In Vienna, Austria, U.N. nuclear experts said Iraq's report on its nuclear program appears to echo that claim.
"At first glance, it appears the declaration is consistent with Iraq's statement that it has no nuclear weapons and that it has no nuclear weapons material or associated programs," Melissa Fleming, a spokeswoman for the International Atomic Energy Agency, told The Associated Press.
Inspectors will seek to verify Iraq's claims by on-the-ground inspections.
The U.N. teams want to ensure that Iraqi specialists, in the four years since U.N. monitors were last in Iraq, have not returned to research in areas that would contribute to nuclear weapons-building. Recent satellite photos show new construction at al-Tuwaitha, buildings whose purposes the U.N. investigators would want to check.

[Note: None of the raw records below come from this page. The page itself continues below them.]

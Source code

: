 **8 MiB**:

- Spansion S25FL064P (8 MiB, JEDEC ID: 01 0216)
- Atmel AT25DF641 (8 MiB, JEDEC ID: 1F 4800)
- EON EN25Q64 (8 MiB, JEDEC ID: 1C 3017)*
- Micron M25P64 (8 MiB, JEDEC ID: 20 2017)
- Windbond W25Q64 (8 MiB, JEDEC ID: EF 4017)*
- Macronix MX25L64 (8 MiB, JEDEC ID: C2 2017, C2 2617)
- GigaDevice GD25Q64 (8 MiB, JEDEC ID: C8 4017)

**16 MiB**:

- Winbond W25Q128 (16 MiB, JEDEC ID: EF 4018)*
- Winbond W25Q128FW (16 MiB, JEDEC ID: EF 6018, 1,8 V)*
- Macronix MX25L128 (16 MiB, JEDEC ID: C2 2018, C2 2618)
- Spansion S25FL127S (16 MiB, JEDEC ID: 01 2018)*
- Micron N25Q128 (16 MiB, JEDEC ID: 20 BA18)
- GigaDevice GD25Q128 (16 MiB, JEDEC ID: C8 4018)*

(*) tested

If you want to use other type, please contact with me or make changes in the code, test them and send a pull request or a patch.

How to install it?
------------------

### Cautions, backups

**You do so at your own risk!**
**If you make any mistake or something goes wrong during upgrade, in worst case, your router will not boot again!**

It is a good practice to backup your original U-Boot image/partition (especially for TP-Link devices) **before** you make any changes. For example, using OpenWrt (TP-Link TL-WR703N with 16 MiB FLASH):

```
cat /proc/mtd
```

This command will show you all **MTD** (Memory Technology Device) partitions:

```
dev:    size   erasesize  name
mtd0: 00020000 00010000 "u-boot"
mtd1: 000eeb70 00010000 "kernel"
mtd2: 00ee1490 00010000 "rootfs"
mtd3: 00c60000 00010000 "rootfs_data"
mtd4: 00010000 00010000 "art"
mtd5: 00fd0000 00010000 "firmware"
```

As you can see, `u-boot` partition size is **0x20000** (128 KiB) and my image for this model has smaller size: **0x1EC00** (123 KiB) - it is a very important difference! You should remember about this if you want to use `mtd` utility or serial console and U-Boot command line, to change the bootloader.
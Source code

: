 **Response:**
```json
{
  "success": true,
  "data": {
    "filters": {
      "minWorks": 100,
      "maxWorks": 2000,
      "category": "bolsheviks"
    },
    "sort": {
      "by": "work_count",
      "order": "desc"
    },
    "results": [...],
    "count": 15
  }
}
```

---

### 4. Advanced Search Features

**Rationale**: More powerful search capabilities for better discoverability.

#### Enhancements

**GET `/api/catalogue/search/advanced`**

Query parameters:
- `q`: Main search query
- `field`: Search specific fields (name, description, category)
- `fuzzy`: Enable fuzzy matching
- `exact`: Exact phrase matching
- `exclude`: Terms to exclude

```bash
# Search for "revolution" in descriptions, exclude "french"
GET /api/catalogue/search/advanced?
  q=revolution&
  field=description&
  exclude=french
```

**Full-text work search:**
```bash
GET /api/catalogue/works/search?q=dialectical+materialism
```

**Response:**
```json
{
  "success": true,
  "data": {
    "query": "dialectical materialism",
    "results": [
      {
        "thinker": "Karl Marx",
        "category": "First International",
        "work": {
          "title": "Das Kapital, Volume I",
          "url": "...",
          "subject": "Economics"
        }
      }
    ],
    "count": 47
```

Last Wednesday, in their first visit to al-Tuwaitha in the two-week-old new round of U.N. inspections, specialists of the International Atomic Energy Agency spent five hours going "room to room," team leader Jacques Baute reported afterward.
But they needed more time to complete their inspection of the complex of more than 100 buildings, he said.
Many buildings at al-Tuwaitha, 15 miles southeast of Baghdad, were destroyed in heavy U.S. bombing in the 1991 Gulf War . Through the 1990s, it was scrutinized by U.N. nuclear agency inspectors under a postwar U.N. monitoring regime to ensure Iraq did not develop weapons of mass destruction.
Those inspections stopped in 1998 amid U.N.-Iraqi disputes. The current round began Nov. 27 under a new, tougher U.N. Security Council resolution.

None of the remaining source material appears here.